Text 1.24 graph the infiltration curve
Given an initial rate of infiltration equal to 1.25 in./hr and a final capacity of 0.25 in./hr, use Horton’s equation [Eg. (1-20)] to find the infiltration capacity at the following times: t = 10 min, 15 min, 30 min, 1 hr, 2 hr, 4 hr, 6 hr. You may assume a time constant k = 0.25 hr-1.
Text 1.26 show a plot of the infiltration curve and hyetograph in addition to the plot of overland flow.
A 5-hr storm over a 15-ac basin produces a 5-in. rainfall: 1.2 in./hr for the first hour, 2.1 in./hr for the second hour, 0.9 in./hr for the third hour, and 0.4in./hr for the last two hours. Determine the infiltration that would result from the Horton model with k = 1.1 hr-1 , fc = 0.2 in./hr, and fo = 0.9 in./hr. Plot the overland flow for this condition in in./hr vs. t.
A sandy loam has an initial moisture content of 0.18, hydraulic conductivity of 7.8 mm/hr, and average capillary suction of 100 mm.
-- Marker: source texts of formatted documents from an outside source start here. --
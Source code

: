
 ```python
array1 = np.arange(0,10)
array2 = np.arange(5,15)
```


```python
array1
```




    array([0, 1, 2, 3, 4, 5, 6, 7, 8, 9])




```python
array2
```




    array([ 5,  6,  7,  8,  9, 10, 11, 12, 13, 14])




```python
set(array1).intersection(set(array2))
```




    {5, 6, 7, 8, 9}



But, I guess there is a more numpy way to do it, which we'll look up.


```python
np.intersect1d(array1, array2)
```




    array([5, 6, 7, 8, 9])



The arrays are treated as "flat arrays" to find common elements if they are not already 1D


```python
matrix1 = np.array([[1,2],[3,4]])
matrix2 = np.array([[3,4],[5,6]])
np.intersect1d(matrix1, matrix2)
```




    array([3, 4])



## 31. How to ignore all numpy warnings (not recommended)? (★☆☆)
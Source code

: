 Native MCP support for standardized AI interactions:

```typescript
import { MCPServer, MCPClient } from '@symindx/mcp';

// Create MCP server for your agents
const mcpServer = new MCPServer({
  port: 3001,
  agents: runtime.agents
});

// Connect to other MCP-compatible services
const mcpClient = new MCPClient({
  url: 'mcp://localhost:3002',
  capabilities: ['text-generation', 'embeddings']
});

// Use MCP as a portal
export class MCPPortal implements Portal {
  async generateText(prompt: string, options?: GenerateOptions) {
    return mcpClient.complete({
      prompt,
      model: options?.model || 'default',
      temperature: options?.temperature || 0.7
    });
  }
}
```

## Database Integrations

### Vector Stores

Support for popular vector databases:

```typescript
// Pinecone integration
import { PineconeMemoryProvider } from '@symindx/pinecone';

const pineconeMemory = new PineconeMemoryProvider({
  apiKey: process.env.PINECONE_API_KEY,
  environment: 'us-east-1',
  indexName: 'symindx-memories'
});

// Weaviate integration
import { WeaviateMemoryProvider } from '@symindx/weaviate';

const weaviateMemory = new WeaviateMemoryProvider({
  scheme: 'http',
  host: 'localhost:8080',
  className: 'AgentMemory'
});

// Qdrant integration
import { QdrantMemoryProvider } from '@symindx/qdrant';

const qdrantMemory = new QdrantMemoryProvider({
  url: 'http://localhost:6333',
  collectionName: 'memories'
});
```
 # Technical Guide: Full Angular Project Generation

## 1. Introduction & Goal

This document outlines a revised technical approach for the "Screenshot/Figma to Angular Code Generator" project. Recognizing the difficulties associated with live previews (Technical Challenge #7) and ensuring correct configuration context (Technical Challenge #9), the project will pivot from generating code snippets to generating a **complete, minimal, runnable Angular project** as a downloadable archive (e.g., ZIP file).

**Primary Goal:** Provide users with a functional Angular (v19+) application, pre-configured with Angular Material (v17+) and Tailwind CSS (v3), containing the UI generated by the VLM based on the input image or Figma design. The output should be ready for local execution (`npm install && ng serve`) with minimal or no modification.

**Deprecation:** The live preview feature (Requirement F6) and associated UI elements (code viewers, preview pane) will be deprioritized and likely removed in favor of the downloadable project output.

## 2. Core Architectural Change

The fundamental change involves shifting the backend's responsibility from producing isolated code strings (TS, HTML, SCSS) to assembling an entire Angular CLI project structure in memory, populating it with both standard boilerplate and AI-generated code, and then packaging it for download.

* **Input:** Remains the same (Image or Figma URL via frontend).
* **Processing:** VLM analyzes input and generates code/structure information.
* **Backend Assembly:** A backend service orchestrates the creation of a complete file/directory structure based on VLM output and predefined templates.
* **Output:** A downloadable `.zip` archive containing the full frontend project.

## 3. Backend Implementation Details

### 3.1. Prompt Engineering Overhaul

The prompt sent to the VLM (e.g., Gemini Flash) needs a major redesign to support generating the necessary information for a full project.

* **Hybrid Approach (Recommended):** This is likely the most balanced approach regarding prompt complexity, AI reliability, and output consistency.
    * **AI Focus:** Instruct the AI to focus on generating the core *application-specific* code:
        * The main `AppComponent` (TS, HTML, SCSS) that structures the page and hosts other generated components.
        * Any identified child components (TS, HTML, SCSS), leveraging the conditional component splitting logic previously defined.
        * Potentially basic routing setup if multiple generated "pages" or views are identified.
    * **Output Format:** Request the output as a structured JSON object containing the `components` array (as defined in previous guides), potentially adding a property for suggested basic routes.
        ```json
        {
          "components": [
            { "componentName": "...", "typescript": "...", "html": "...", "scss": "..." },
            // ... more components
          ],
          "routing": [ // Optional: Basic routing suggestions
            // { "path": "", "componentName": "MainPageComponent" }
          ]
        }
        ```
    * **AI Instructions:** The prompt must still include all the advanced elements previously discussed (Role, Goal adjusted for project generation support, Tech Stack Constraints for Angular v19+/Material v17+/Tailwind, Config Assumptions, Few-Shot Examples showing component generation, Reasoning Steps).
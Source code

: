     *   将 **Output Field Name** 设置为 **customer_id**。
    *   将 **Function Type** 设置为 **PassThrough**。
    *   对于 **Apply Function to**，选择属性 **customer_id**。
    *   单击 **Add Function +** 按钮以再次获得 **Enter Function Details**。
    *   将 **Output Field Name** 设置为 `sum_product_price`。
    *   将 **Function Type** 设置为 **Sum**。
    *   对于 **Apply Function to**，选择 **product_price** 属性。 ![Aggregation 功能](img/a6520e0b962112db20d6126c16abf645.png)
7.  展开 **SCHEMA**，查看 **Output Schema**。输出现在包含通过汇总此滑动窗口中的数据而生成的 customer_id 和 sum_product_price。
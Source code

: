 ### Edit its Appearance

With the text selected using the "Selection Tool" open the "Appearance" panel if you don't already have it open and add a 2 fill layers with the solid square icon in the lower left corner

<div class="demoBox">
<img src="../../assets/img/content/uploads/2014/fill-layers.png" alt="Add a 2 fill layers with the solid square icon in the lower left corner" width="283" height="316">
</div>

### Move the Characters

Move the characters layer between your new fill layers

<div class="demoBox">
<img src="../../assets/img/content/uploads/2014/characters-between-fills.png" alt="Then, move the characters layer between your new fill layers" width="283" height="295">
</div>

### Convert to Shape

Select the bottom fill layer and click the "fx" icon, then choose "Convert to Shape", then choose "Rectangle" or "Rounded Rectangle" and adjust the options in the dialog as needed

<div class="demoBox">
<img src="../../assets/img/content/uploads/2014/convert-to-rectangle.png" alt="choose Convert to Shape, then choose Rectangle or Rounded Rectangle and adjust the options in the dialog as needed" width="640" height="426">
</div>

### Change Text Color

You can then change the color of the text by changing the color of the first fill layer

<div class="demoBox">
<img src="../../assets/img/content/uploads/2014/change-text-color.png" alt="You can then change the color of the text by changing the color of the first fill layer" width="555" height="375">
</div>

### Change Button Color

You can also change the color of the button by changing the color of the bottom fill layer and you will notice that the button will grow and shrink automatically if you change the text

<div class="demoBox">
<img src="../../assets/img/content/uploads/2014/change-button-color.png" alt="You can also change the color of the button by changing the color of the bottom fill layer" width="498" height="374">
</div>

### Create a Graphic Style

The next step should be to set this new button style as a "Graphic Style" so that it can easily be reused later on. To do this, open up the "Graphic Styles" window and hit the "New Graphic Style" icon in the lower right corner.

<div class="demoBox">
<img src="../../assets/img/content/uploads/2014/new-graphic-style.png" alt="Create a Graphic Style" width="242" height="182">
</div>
Rain falls at 2.9 cm/hr, and the final moisture content is measured to be 0.45. Plot the infiltration rate vs. the infiltration volume, using the Green and Ampt method of infiltration.
Using the SCS curve number method, determine the initial abstraction in inches for a soil type A in both an open space grassy area and a paved parking lot. Based on the chart (you may check with the equations) how much rain in inches would be required before you would have direct runoff in both cases.